--- Assigned task ---
What you return should be the entries, unchanged, without their pictures.

[Stored data]
========

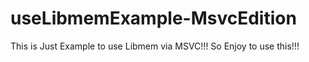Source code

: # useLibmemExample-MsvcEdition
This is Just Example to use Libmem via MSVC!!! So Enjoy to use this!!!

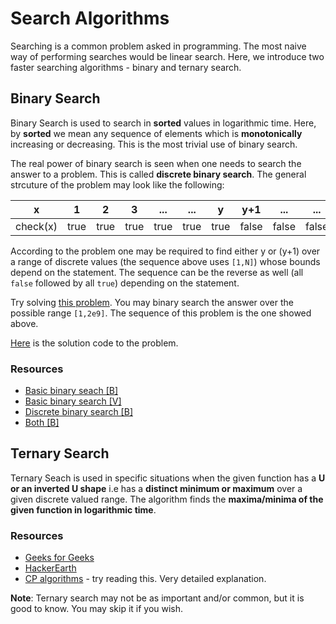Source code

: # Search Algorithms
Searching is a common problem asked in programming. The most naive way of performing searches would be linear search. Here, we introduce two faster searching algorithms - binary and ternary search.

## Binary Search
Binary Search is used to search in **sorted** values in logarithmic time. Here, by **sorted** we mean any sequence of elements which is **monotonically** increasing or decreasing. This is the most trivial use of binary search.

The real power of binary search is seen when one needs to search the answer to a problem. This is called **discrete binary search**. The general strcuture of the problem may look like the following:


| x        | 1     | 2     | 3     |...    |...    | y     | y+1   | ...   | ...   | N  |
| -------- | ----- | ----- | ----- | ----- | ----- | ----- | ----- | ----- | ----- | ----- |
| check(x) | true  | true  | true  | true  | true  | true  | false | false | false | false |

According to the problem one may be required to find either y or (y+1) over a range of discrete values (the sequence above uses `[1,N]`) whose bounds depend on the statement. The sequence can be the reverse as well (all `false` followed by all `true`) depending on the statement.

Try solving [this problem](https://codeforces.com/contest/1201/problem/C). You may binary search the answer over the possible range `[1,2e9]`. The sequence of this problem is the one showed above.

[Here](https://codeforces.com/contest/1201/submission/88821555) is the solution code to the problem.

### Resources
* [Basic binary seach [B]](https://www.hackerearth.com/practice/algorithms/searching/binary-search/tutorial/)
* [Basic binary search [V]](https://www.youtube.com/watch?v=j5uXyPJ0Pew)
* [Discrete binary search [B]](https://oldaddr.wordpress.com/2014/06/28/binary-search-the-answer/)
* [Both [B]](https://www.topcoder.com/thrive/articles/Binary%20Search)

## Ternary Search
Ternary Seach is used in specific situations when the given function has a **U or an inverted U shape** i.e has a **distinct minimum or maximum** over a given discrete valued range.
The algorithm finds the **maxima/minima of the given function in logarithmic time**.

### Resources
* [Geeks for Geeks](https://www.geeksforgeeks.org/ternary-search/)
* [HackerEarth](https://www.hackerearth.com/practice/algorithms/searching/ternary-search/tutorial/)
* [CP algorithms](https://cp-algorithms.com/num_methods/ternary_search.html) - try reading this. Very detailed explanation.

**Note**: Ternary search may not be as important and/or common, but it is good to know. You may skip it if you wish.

========

--- Result ---
Source code

: # useLibmemExample-MsvcEdition
This is Just Example to use Libmem via MSVC!!! So Enjoy to use this!!!

Source code

: # Search Algorithms
Searching is a common problem asked in programming. The most naive way of performing searches would be linear search. Here, we introduce two faster searching algorithms - binary and ternary search.

## Binary Search
Binary Search is used to search in **sorted** values in logarithmic time. Here, by **sorted** we mean any sequence of elements which is **monotonically** increasing or decreasing. This is the most trivial use of binary search.

The real power of binary search is seen when one needs to search the answer to a problem. This is called **discrete binary search**. The general strcuture of the problem may look like the following:


| x        | 1     | 2     | 3     |...    |...    | y     | y+1   | ...   | ...   | N  |
| -------- | ----- | ----- | ----- | ----- | ----- | ----- | ----- | ----- | ----- | ----- |
| check(x) | true  | true  | true  | true  | true  | true  | false | false | false | false |

According to the problem one may be required to find either y or (y+1) over a range of discrete values (the sequence above uses `[1,N]`) whose bounds depend on the statement. The sequence can be the reverse as well (all `false` followed by all `true`) depending on the statement.

Try solving [this problem](https://codeforces.com/contest/1201/problem/C). You may binary search the answer over the possible range `[1,2e9]`. The sequence of this problem is the one showed above.

[Here](https://codeforces.com/contest/1201/submission/88821555) is the solution code to the problem.

### Resources
* [Basic binary seach [B]](https://www.hackerearth.com/practice/algorithms/searching/binary-search/tutorial/)
* [Basic binary search [V]](https://www.youtube.com/watch?v=j5uXyPJ0Pew)
* [Discrete binary search [B]](https://oldaddr.wordpress.com/2014/06/28/binary-search-the-answer/)
* [Both [B]](https://www.topcoder.com/thrive/articles/Binary%20Search)

## Ternary Search
Ternary Seach is used in specific situations when the given function has a **U or an inverted U shape** i.e has a **distinct minimum or maximum** over a given discrete valued range.
The algorithm finds the **maxima/minima of the given function in logarithmic time**.

### Resources
* [Geeks for Geeks](https://www.geeksforgeeks.org/ternary-search/)
* [HackerEarth](https://www.hackerearth.com/practice/algorithms/searching/ternary-search/tutorial/)
* [CP algorithms](https://cp-algorithms.com/num_methods/ternary_search.html) - try reading this. Very detailed explanation.

**Note**: Ternary search may not be as important and/or common, but it is good to know. You may skip it if you wish.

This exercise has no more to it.